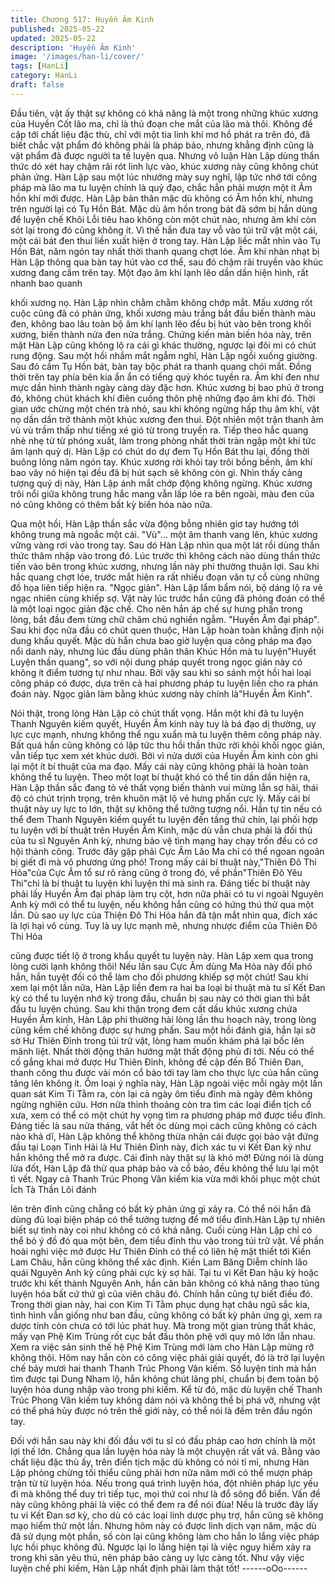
 ```yaml
---
title: Chương 517: Huyền Âm Kinh
published: 2025-05-22
updated: 2025-05-22
description: 'Huyền Âm Kinh'
image: '/images/han-li/cover/'
tags: [HanLi]
category: HanLi
draft: false
---
```


Đầu tiên, vật ấy thật sự không có khả năng là một trong những
khúc xương của Huyền Cốt lão ma, chỉ là thủ đoạn che mắt của
lão mà thôi.
Không đề cập tới chất liệu đặc thù, chỉ với một tia linh khí mơ hồ
phát ra trên đó, đã biết chắc vật phẩm đó không phải là pháp bảo,
nhưng khẳng định cũng là vật phẩm đã được người ta tế luyện
qua.
Nhưng vô luận Hàn Lập dùng thần thức dó xét hay chậm rãi rót
linh lực vào, khúc xương này cũng không chút phản ứng.
Hàn Lập sau một lúc nhướng mày suy nghĩ, lập tức nhớ tới công
pháp mà lão ma tu luyện chính là quỷ đạo, chắc hẳn phải mượn
một ít Âm hồn khí mới được.
Hàn Lập bản thân mặc dù không có Âm hồn khí, nhưng trên
người lại có Tụ Hồn Bát.
Mặc dù âm hồn trong bát đã sớm bị hắn dùng để luyện chế Khôi
Lỗi tiêu hao không còn một chút nào, nhưng âm khí còn sót lại
trong đó cũng không ít.
Vì thế hắn đưa tay vỗ vào túi trữ vật một cái, một cái bát đen thui
liền xuất hiện ở trong tay.
Hàn Lập liếc mắt nhìn vào Tụ Hồn Bát, năm ngón tay nhất thời
thanh quang chợt lóe.
Âm khí nhàn nhạt bị Hàn Lập thông qua bàn tay hút vào cơ thể,
sau đó chậm rãi truyền vào khúc xương đang cầm trên tay.
Một đạo âm khí lạnh lẽo dần dần hiện hình, rất nhanh bao quanh

khối xương nọ.
Hàn Lập nhìn chằm chằm không chớp mắt.
Mấu xương rốt cuộc cũng đã có phản ứng, khối xương màu trắng
bắt đầu biến thành màu đen, không bao lâu toàn bộ âm khí lạnh
lẽo đều bị hút vào bên trong khối xương, biến thành nửa đen nửa
trắng.
Chứng kiến màn biến hóa này, trên mặt Hàn Lập cũng không lộ ra
cái gì khác thường, ngược lại đôi mi có chút rung động.
Sau một hồi nhắm mắt ngẫm nghĩ, Hàn Lập ngồi xuống giường.
Sau đó cầm Tụ Hồn bát, bàn tay bộc phát ra thanh quang chói
mắt.
Đồng thời trên tay phía bên kia ẩn ẩn có tiếng quỷ khóc tuyền ra.
Âm khí đen như mực dần hình thành ngày càng dày đặc hơn.
Khúc xương bị bao phủ ở trong đó, không chút khách khí điên
cuồng thôn phệ những đạo âm khí đó.
Thời gian ước chừng một chén trà nhỏ, sau khi không ngừng hấp
thụ âm khí, vật nọ dần dần trở thành một khúc xương đen thui.
Đột nhiên một trận thanh âm vù vù trầm thấp như tiếng xé gió từ
trong truyền ra. Tiếp theo hắc quang nhè nhẹ từ từ phóng xuất,
làm trong phòng nhất thời tràn ngập một khí tức âm lạnh quỷ dị.
Hàn Lập có chút do dự đem Tụ Hồn Bát thu lại, đồng thời buông
lỏng năm ngón tay. Khúc xương rời khỏi tay trôi bồng bềnh, âm
khí bao vây nó hiện tại đều đã bị hút sạch sẽ không còn gì.
Nhìn thấy cảng tượng quỷ dị này, Hàn Lập ánh mắt chớp động
không ngừng.
Khúc xương trôi nổi giữa không trung hắc mang vẫn lấp lóe ra
bên ngoài, màu đen của nó cũng không có thêm bất kỳ biến hóa
nào nữa.

Qua một hồi, Hàn Lập thần sắc vừa động bỗng nhiên giơ tay
hướng tới không trung mà ngoắc một cái.
"Vù"… một âm thanh vang lên, khúc xương vững vàng rơi vào
trong tay.
Sau dó Hàn Lập nhìn qua một lát rồi dùng thần thức thâm nhập
vào trong đó.
Lúc trước thì không cách nào dùng thần thức tiến vào bên trong
khúc xương, nhưng lần này phi thường thuận lợi.
Sau khi hắc quang chợt lóe, trước mắt hiện ra rất nhiều đoạn văn
tự cổ cùng những đồ họa liên tiếp hiện ra.
"Ngọc giản". Hàn Lập lẩm bẩm nói, bộ dáng lộ ra vẻ ngạc nhiên
cùng khiếp sợ.
Vật này lúc trước hắn cũng đã phỏng đoán có thể là một loại ngọc
giản đặc chế.
Cho nên hắn áp chế sự hưng phấn trong lòng, bắt đầu đem từng
chữ chăm chú nghiền ngẫm.
"Huyền Âm đại pháp".
Sau khi đọc nửa đầu có chút quen thuộc, Hàn Lập hoàn toàn
khẳng định nội dung khẩu quyết.
Mặc dù hắn chưa bao giờ luyện qua công pháp ma đạo nổi danh
này, nhưng lúc đầu dùng phân thân Khúc Hồn mà tu luyện"Huyết
Luyện thần quang", so với nội dung pháp quyết trong ngọc giản
này có không ít điểm tương tự như nhau.
Bởi vậy sau khi so sánh một hồi hai loại công pháp có được, dựa
trên cả hai phương pháp tu luyện liền cho ra phán đoán này.
Ngọc giản làm bằng khúc xương này chính là"Huyền Âm Kinh".

Nói thật, trong lòng Hàn Lập có chút thất vọng.
Hắn một khi đã tu luyện Thanh Nguyên kiếm quyết, Huyền Âm
kinh này tuy là bá đạo dị thường, uy lực cực mạnh, nhưng không
thể ngu xuẩn mà tu luyện thêm công pháp này.
Bất quá hắn cũng không có lập tức thu hồi thần thức rời khỏi khối
ngọc giản, vẫn tiếp tục xem xét khúc dưới.
Bởi vì nửa dưới của Huyền Âm kinh còn ghi lại một ít bí thuật của
ma đạo. Mấy cái này cũng không phải là hoàn toàn không thể tu
luyện.
Theo một loạt bí thuật khó có thể tin dần dần hiện ra, Hàn Lập
thần sắc đang tỏ vẻ thất vọng biến thành vui mừng lẫn sợ hãi, thái
độ có chút trịnh trọng, trên khuôn mặt lộ vẻ hưng phấn cực lỳ.
Mấy cái bí thuật này uy lực to lớn, thật sự không thể tưởng tượng
nổi.
Hắn tự tin nếu có thể đem Thanh Nguyên kiếm quyết tu luyện đến
tầng thứ chín, lại phối hợp tu luyện với bí thuật trên Huyền Âm
Kinh, mặc dù vẫn chưa phải là đối thủ của tu sĩ Nguyên Anh kỳ,
nhưng bảo vệ tình mạng hay chạy trốn đều có cơ hội thành công.
Trước đây gặp phải Cực Âm Lão Ma chỉ có thể ngoan ngoãn bị
giết đi mà vô phương ứng phó!
Trong mấy cái bí thuật này,"Thiên Đô Thi Hỏa"của Cực Âm tổ sư
rõ ràng cũng ở trong đó, về phần"Thiên Đô Yêu Thi"chỉ là bí thuật
tu luyện khi luyện thi mà sinh ra.
Đáng tiếc bí thuật này phải lấy Huyền Âm đại pháp làm trụ cột,
hơn nữa phải có tu vi ngoài Nguyên Anh kỳ mới có thể tu luyện,
nếu không hắn cũng có hứng thú thử qua một lần.
Dù sao uy lực của Thiện Đô Thi Hỏa hắn đã tận mắt nhìn qua,
đích xác là lợi hại vô cùng.
Tuy là uy lực mạnh mẽ, nhưng nhược điểm của Thiên Đô Thi Hỏa

cũng được tiết lộ ở trong khẩu quyết tu luyện này.
Hàn Lập xem qua trong lòng cười lạnh không thôi!
Nếu lần sau Cực Âm dùng Ma Hỏa này đối phó hắn, hắn tuyệt đối
có thể làm cho đối phương khiếp sợ một chút!
Sau khi xem lại một lần nữa, Hàn Lập liền đem ra hai ba loại bí
thuật mà tu sĩ Kết Đan kỳ có thể tu luyện nhớ kỹ trong đầu, chuẩn
bị sau này có thời gian thì bắt đầu tu luyện chúng.
Sau khi thận trọng đem cất dấu khúc xương chứa Huyền Âm
kinh, Hàn Lập phi thường hài lòng lần thu hoạch này, trong lòng
cũng kềm chế không được sự hưng phấn.
Sau một hồi đánh giá, hắn lại sờ sờ Hư Thiên Đỉnh trong túi trữ
vật, lòng ham muốn khám phá lại bốc lên mãnh liệt.
Nhất thời động thân hướng mật thất động phủ đi tới.
Nếu có thể cố gắng khai mở được Hư Thiên Đỉnh, không đề cập
đến Bổ Thiên Đan, thanh công thu được vài món cổ bảo tới tay
làm cho thực lực của hắn cũng tăng lên không ít.
Ôm loại ý nghĩa này, Hàn Lập ngoài việc mỗi ngày một lần quan
sát Kim Ti Tằm ra, còn lại cả ngày ôm tiểu đỉnh mà ngày đêm
không ngừng nghiên cứu. Hơn nữa thỉnh thoảng còn tra tìm các
loại điển tịch cổ xưa, xem có thể có một chút hy vọng tìm ra
phương pháp mở được tiểu đỉnh.
Đáng tiếc là sau nửa tháng, vắt hết óc dùng mọi cách cũng không
có cách nào khả dĩ, Hàn Lập không thể không thừa nhận cái
được gọi bảo vật đứng đầu tại Loạn Tinh Hải là Hư Thiên Đỉnh
này, đích xác tu vi Kết Đan kỳ như hắn không thể mở ra được.
Cái đỉnh này thật sự là khó mở!
Đừng nói là dùng lửa đốt, Hàn Lập đã thử qua pháp bảo và cổ
bảo, đều không thể lưu lại một tì vết. Ngay cả Thanh Trúc Phong
Vân kiếm kia vừa mới khôi phục một chút Ích Tà Thần Lôi đánh

lên trên đỉnh cũng chẳng có bất kỳ phản ứng gì xảy ra.
Có thể nói hắn đã dùng đủ loại biện pháp có thể tưởng tượng để
mở tiểu đỉnh.Hàn Lập tự nhiên biết sự tình này coi như không có
có khả năng.
Cuối cùng Hàn Lập chỉ có thể bỏ ý đồ đó qua một bên, đem tiểu
đỉnh thu vào trong túi trữ vật.
Về phần hoài nghi việc mở được Hư Thiên Đỉnh có thể có liên hệ
mật thiết tới Kiền Lam Châu, hắn cũng không thể xác định.
Kiền Lam Băng Diễm chính lão quái Nguyên Anh kỳ cũng phải
cực kỳ sợ hãi.
Tại tu vi Kết Đan hậu kỳ hoặc trước khi kết thành Nguyên Anh,
hắn căn bản không có khả năng thao túng luyện hóa bất cứ thứ gì
của viên châu đó.
Chính hắn cũng tự biết điều đó.
Trong thời gian này, hai con Kim Ti Tằm phục dụng hạt châu ngũ
sắc kia, tình hình vẫn giống như ban đầu, cũng không có bất kỳ
phản ứng gì, xem ra dược tính còn chưa có tới lúc phát huy.
Mà trong một gian trùng thất khác, mấy vạn Phệ Kim Trùng rốt
cục bắt đầu thôn phệ với quy mô lớn lẫn nhau. Xem ra việc sản
sinh thế hệ Phệ Kim Trùng mới làm cho Hàn Lập mừng rỡ không
thôi.
Hôm nay hắn còn có công việc phải giải quyết, đó là trở lại luyện
chế bảy mươi hai thanh Thanh Trúc Phong Vân kiếm.
Số luyện tinh mà hắn tìm được tại Dung Nham lộ, hắn không chút
lãng phí, chuẩn bị đem toàn bộ luyện hóa dung nhập vào trong
phi kiếm.
Kể từ đó, mặc dù luyện chế Thanh Trúc Phong Vân kiếm tuy
không dám nói và không thể bị phá vỡ, nhưng vật có thể phá hủy
được nó trên thế giới này, có thể nói là đếm trên đầu ngón tay.

Đối với hắn sau này khi đối đầu với tu sĩ có đấu pháp cao hơn
chính là một lợi thế lớn.
Chẳng qua lần luyện hóa này là một chuyện rất vất vả.
Bằng vào chất liệu đặc thù ấy, trên điển tịch mặc dù không có nói
tỉ mỉ, nhưng Hàn Lập phỏng chừng tối thiểu cũng phải hơn nữa
năm mới có thể mượn pháp trận từ từ luyện hóa.
Nếu trong quá trình luyện hóa, đột nhiên pháp lực yếu đi mà
không thể duy trì tiếp tục, mọi thứ coi như là đổ sông đổ biển.
Vấn đề này cũng không phải là việc có thể đem ra để nói đùa!
Nếu là trước đây lấy tu vi Kết Đan sơ kỳ, cho dù có các loại linh
dược phụ trợ, hắn cũng sẽ không mạo hiểm thử một lần.
Nhưng hôm này có được linh dịch vạn năm, mặc dù đã sử dụng
một phần, số còn lại cũng không làm cho hắn lo lắng việc pháp
lực hồi phục không đủ.
Ngược lại lo lắng hiện tại là việc nguy hiểm xảy ra trong khi săn
yêu thú, nên pháp bảo càng uy lực càng tốt.
Như vậy việc luyện chế phi kiếm, Hàn Lập nhất định phải làm thật
tốt!
------oOo------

--*--

Task requirements:
Nothing but the lines from the top of the data above through the line containing "khối xương nọ." should be output, exactly as written and without the pictures.

Solution for this exercise:
 ```yaml
---
title: Chương 517: Huyền Âm Kinh
published: 2025-05-22
updated: 2025-05-22
description: 'Huyền Âm Kinh'
image: '/images/han-li/cover/'
tags: [HanLi]
category: HanLi
draft: false
---
```


Đầu tiên, vật ấy thật sự không có khả năng là một trong những
khúc xương của Huyền Cốt lão ma, chỉ là thủ đoạn che mắt của
lão mà thôi.
Không đề cập tới chất liệu đặc thù, chỉ với một tia linh khí mơ hồ
phát ra trên đó, đã biết chắc vật phẩm đó không phải là pháp bảo,
nhưng khẳng định cũng là vật phẩm đã được người ta tế luyện
qua.
Nhưng vô luận Hàn Lập dùng thần thức dó xét hay chậm rãi rót
linh lực vào, khúc xương này cũng không chút phản ứng.
Hàn Lập sau một lúc nhướng mày suy nghĩ, lập tức nhớ tới công
pháp mà lão ma tu luyện chính là quỷ đạo, chắc hẳn phải mượn
một ít Âm hồn khí mới được.
Hàn Lập bản thân mặc dù không có Âm hồn khí, nhưng trên
người lại có Tụ Hồn Bát.
Mặc dù âm hồn trong bát đã sớm bị hắn dùng để luyện chế Khôi
Lỗi tiêu hao không còn một chút nào, nhưng âm khí còn sót lại
trong đó cũng không ít.
Vì thế hắn đưa tay vỗ vào túi trữ vật một cái, một cái bát đen thui
liền xuất hiện ở trong tay.
Hàn Lập liếc mắt nhìn vào Tụ Hồn Bát, năm ngón tay nhất thời
thanh quang chợt lóe.
Âm khí nhàn nhạt bị Hàn Lập thông qua bàn tay hút vào cơ thể,
sau đó chậm rãi truyền vào khúc xương đang cầm trên tay.
Một đạo âm khí lạnh lẽo dần dần hiện hình, rất nhanh bao quanh

khối xương nọ.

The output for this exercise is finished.